What you should do: Where the records below show the word "aset" in a line, please copy that line.

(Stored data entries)
- Opening Delimiter -

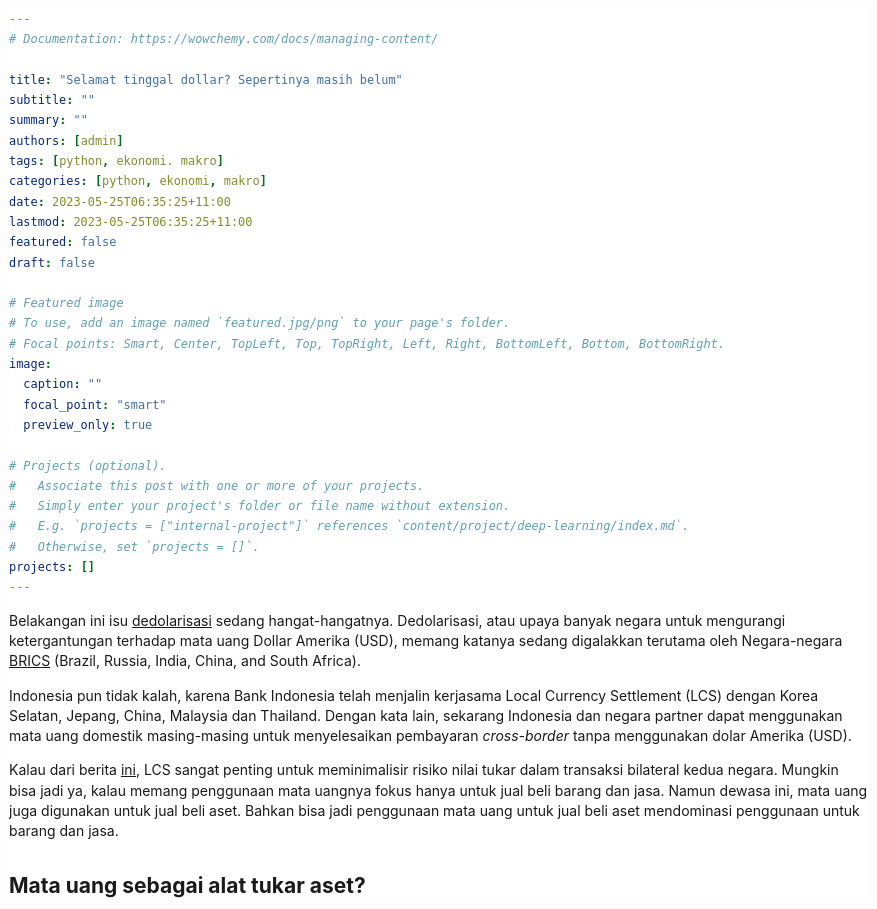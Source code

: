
 ```yaml
---
# Documentation: https://wowchemy.com/docs/managing-content/

title: "Selamat tinggal dollar? Sepertinya masih belum"
subtitle: ""
summary: ""
authors: [admin]
tags: [python, ekonomi. makro]
categories: [python, ekonomi, makro]
date: 2023-05-25T06:35:25+11:00
lastmod: 2023-05-25T06:35:25+11:00
featured: false
draft: false

# Featured image
# To use, add an image named `featured.jpg/png` to your page's folder.
# Focal points: Smart, Center, TopLeft, Top, TopRight, Left, Right, BottomLeft, Bottom, BottomRight.
image:
  caption: ""
  focal_point: "smart"
  preview_only: true

# Projects (optional).
#   Associate this post with one or more of your projects.
#   Simply enter your project's folder or file name without extension.
#   E.g. `projects = ["internal-project"]` references `content/project/deep-learning/index.md`.
#   Otherwise, set `projects = []`.
projects: []
---
```


Belakangan ini isu [dedolarisasi](https://www.reuters.com/article/markets-dollar-dedollarisation-idTRNIKBN2XG09Q) sedang hangat-hangatnya. Dedolarisasi, atau upaya banyak negara untuk mengurangi ketergantungan terhadap mata uang Dollar Amerika (USD), memang katanya sedang digalakkan terutama oleh Negara-negara [BRICS](https://katadata.co.id/sortatobing/ekonopedia/64362b63a2ec5/dedolarisasi-upaya-brics-dan-asean-kurangi-ketergantungan-dolar-as) (Brazil, Russia, India, China, and South Africa). 

Indonesia pun tidak kalah, karena Bank Indonesia telah menjalin kerjasama Local Currency Settlement (LCS) dengan Korea Selatan, Jepang, China, Malaysia dan Thailand. Dengan kata lain, sekarang Indonesia dan negara partner dapat menggunakan mata uang domestik masing-masing untuk menyelesaikan pembayaran _cross-border_ tanpa menggunakan dolar Amerika (USD).

Kalau dari berita [ini](https://www.kompas.id/baca/ekonomi/2023/05/02/indonesia-tambah-negara-untuk-kerjasama-dedolarisasi), LCS sangat penting untuk meminimalisir risiko nilai tukar dalam transaksi bilateral kedua negara. Mungkin bisa jadi ya, kalau memang penggunaan mata uangnya fokus hanya untuk jual beli barang dan jasa. Namun dewasa ini, mata uang juga digunakan untuk jual beli aset. Bahkan bisa jadi penggunaan mata uang untuk jual beli aset mendominasi penggunaan untuk barang dan jasa.

## Mata uang sebagai alat tukar aset?
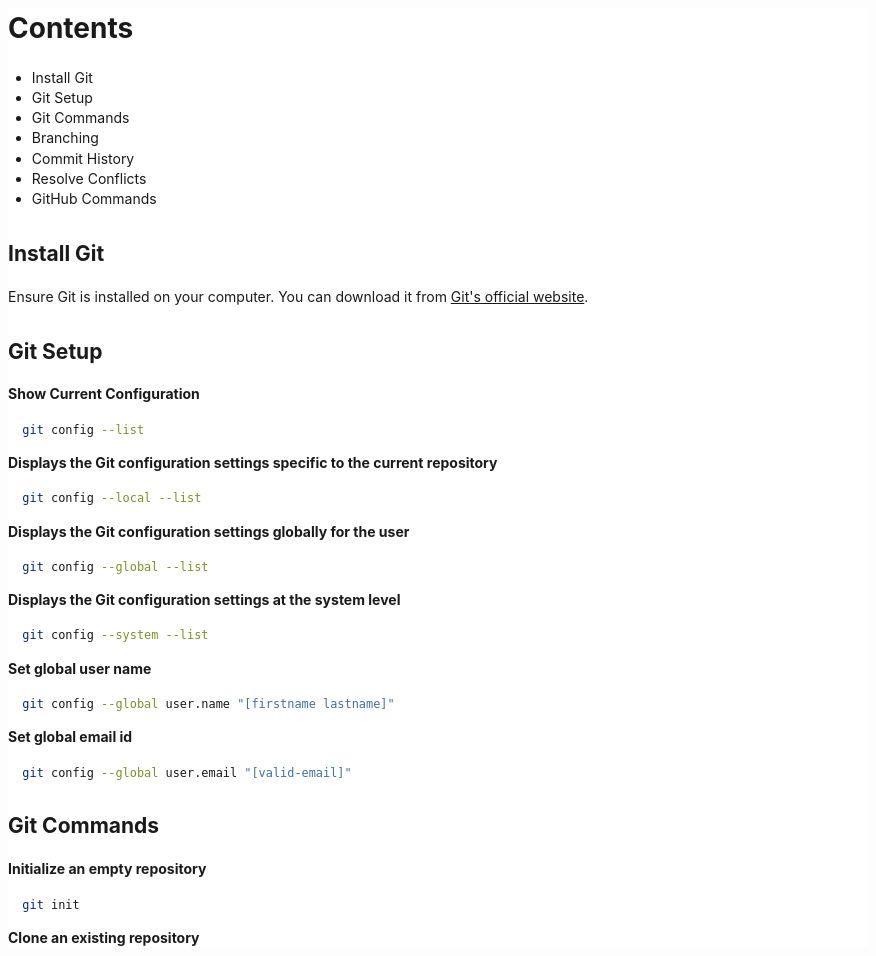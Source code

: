 # Contents

- <a href="#install-git" style="text-decoration:none">Install Git</a>
- <a href="#git-setup" style="text-decoration:none">Git Setup</a>
- <a href="#git-commands" style="text-decoration:none">Git Commands</a>
- <a href="#branching" style="text-decoration:none">Branching</a>
- <a href="#commit-history" style="text-decoration:none">Commit History</a>
- <a href="#resolve-conflicts" style="text-decoration:none">Resolve Conflicts</a>
- <a href="#github-commands" style="text-decoration:none">GitHub Commands</a>


## Install Git

Ensure Git is installed on your computer. You can download it from [Git's official website](https://git-scm.com/downloads).

## Git Setup
**Show Current Configuration**

```bash
  git config --list

```
**Displays the Git configuration settings specific to the current repository**

```bash
  git config --local --list
```

**Displays the Git configuration settings globally for the user**

```bash
  git config --global --list
```

**Displays the Git configuration settings at the system level**

```bash
  git config --system --list
```

**Set global user name**

```bash
  git config --global user.name "[firstname lastname]"
```
**Set global email id**

```bash
  git config --global user.email "[valid-email]"
```
## Git Commands

**Initialize an empty repository**

```bash
  git init
  ```
**Clone an existing repository**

- Closing Delimiter -

Answer for this exercise:
Kalau dari berita [ini](https://www.kompas.id/baca/ekonomi/2023/05/02/indonesia-tambah-negara-untuk-kerjasama-dedolarisasi), LCS sangat penting untuk meminimalisir risiko nilai tukar dalam transaksi bilateral kedua negara. Mungkin bisa jadi ya, kalau memang penggunaan mata uangnya fokus hanya untuk jual beli barang dan jasa. Namun dewasa ini, mata uang juga digunakan untuk jual beli aset. Bahkan bisa jadi penggunaan mata uang untuk jual beli aset mendominasi penggunaan untuk barang dan jasa.
## Mata uang sebagai alat tukar aset?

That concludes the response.